TASK BRIEF: From the entries that follow, extract each line holding the string "dept".

EXTRACTED DATA:
────────

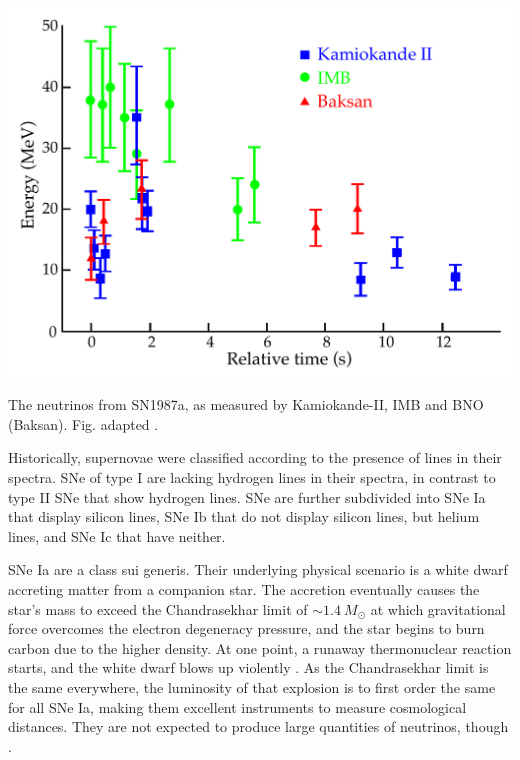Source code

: \documentclass[
    a4paper, %
    fontsize=10pt, %
    twoside=false, %
    numbers=noenddot, %
    fontmethod=tex,
]{kaobook}
\begin{document}
\begin{marginfigure}
    \includegraphics{theory/sn1987a_flux.pdf}
    \caption[Neutrinos from SN1987a]{The neutrinos from SN1987a, as measured by Kamiokande-II, IMB and BNO (Baksan). Fig. adapted \cite{Grupen2005}.}
\end{marginfigure}


Historically, supernovae were classified according to the presence of lines in their spectra. SNe of type I are lacking hydrogen lines in their spectra, in contrast to type II SNe that show hydrogen lines. SNe are further subdivided into SNe Ia that display silicon lines, SNe Ib that do not display silicon lines, but helium lines, and SNe Ic that have neither.

SNe Ia are a class sui generis. Their underlying physical scenario is a white dwarf accreting matter from a companion star. The accretion eventually causes the star's mass to exceed the Chandrasekhar limit of $\sim 1.4~M_\odot$ at which gravitational force overcomes the electron degeneracy pressure, and the star begins to burn carbon due to the higher density. At one point, a runaway thermonuclear reaction starts, and the white dwarf blows up violently . As the Chandrasekhar limit is the same everywhere, the luminosity of that explosion is to first order the same for all SNe Ia, making them excellent instruments to measure cosmological distances. They are not expected to produce large quantities of neutrinos, though .
\end{document}
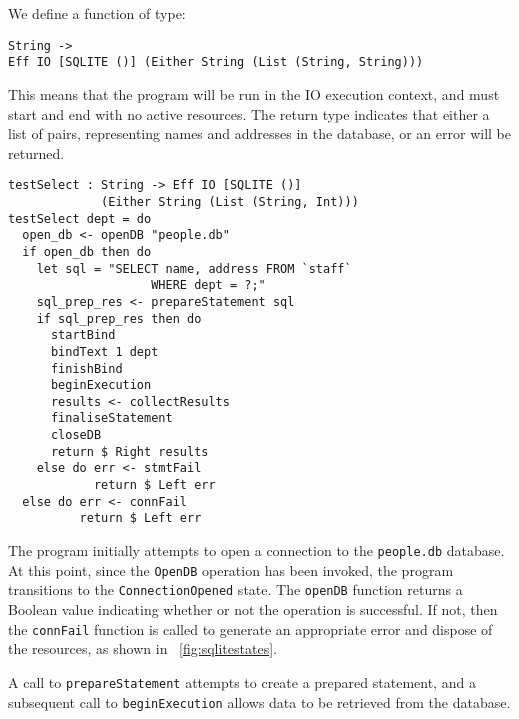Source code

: \documentclass[preprint]{sigplanconf}
\begin{document}
We define a function of type:
\begin{Verbatim}
String ->
Eff IO [SQLITE ()] (Either String (List (String, String)))
\end{Verbatim}
This means that the program will be run in the IO execution context, and must start and end with no active resources. The return type indicates that either a list of  pairs, representing names and addresses in the database, or an error will be returned. 
\begin{Verbatim}
testSelect : String -> Eff IO [SQLITE ()] 
             (Either String (List (String, Int)))
testSelect dept = do
  open_db <- openDB "people.db"
  if open_db then do
    let sql = "SELECT name, address FROM `staff` 
                    WHERE dept = ?;"
    sql_prep_res <- prepareStatement sql
    if sql_prep_res then do 
      startBind
      bindText 1 dept
      finishBind
      beginExecution
      results <- collectResults
      finaliseStatement
      closeDB
      return $ Right results
    else do err <- stmtFail
            return $ Left err
  else do err <- connFail
          return $ Left err 
\end{Verbatim}
The program initially attempts to open a connection to the \texttt{people.db} database. At this point, since the \texttt{OpenDB} operation has been invoked, the program transitions to the \texttt{ConnectionOpened} state. The \texttt{openDB} function returns a Boolean value indicating whether or not the operation is successful. If not, then the \texttt{connFail} function is called to generate an appropriate error and dispose of the resources, as shown in ~\ref{fig:sqlitestates}.

A call to \texttt{prepareStatement} attempts to create a prepared statement, and a subsequent call to \texttt{beginExecution} allows data to be retrieved from the database.
\end{document}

────────

EXERCISE SOLUTION:
testSelect dept = do
                    WHERE dept = ?;"
      bindText 1 dept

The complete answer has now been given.